*Your goal*. Restate the lines exactly, starting at the line that contains "A continuación se" and finishing with the final line of the records.

[Dataset items]
= Beginning of Section =
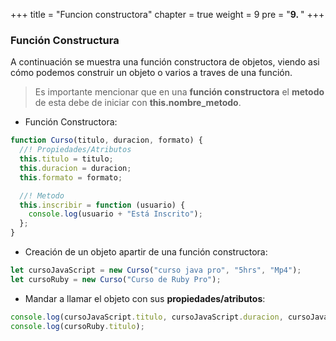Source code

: +++
title = "Funcion constructora"
chapter = true
weight = 9
pre = "<b>9. </b>"
+++

### Función Constructura

A continuación se muestra una función constructora de objetos, viendo asi cómo podemos construir un objeto o varios a traves de una función.

> Es importante mencionar que en una **función constructora** el **metodo** de esta debe de iniciar con **this.nombre_metodo**.

- Función Constructora:

```javascript
function Curso(titulo, duracion, formato) {
  //! Propiedades/Atributos
  this.titulo = titulo;
  this.duracion = duracion;
  this.formato = formato;

  //! Metodo
  this.inscribir = function (usuario) {
    console.log(usuario + "Está Inscrito");
  };
}
```

- Creación de un objeto apartir de una función constructora:

```javascript
let cursoJavaScript = new Curso("curso java pro", "5hrs", "Mp4");
let cursoRuby = new Curso("Curso de Ruby Pro");
```

- Mandar a llamar el objeto con sus **propiedades/atributos**:

```javascript
console.log(cursoJavaScript.titulo, cursoJavaScript.duracion, cursoJavaScript.formato);
console.log(cursoRuby.titulo);
```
= End of Section =
*Expected output*.
A continuación se muestra una función constructora de objetos, viendo asi cómo podemos construir un objeto o varios a traves de una función.

> Es importante mencionar que en una **función constructora** el **metodo** de esta debe de iniciar con **this.nombre_metodo**.

- Función Constructora:

```javascript
function Curso(titulo, duracion, formato) {
  //! Propiedades/Atributos
  this.titulo = titulo;
  this.duracion = duracion;
  this.formato = formato;

  //! Metodo
  this.inscribir = function (usuario) {
    console.log(usuario + "Está Inscrito");
  };
}
```

- Creación de un objeto apartir de una función constructora:

```javascript
let cursoJavaScript = new Curso("curso java pro", "5hrs", "Mp4");
let cursoRuby = new Curso("Curso de Ruby Pro");
```

- Mandar a llamar el objeto con sus **propiedades/atributos**:

```javascript
console.log(cursoJavaScript.titulo, cursoJavaScript.duracion, cursoJavaScript.formato);
console.log(cursoRuby.titulo);
```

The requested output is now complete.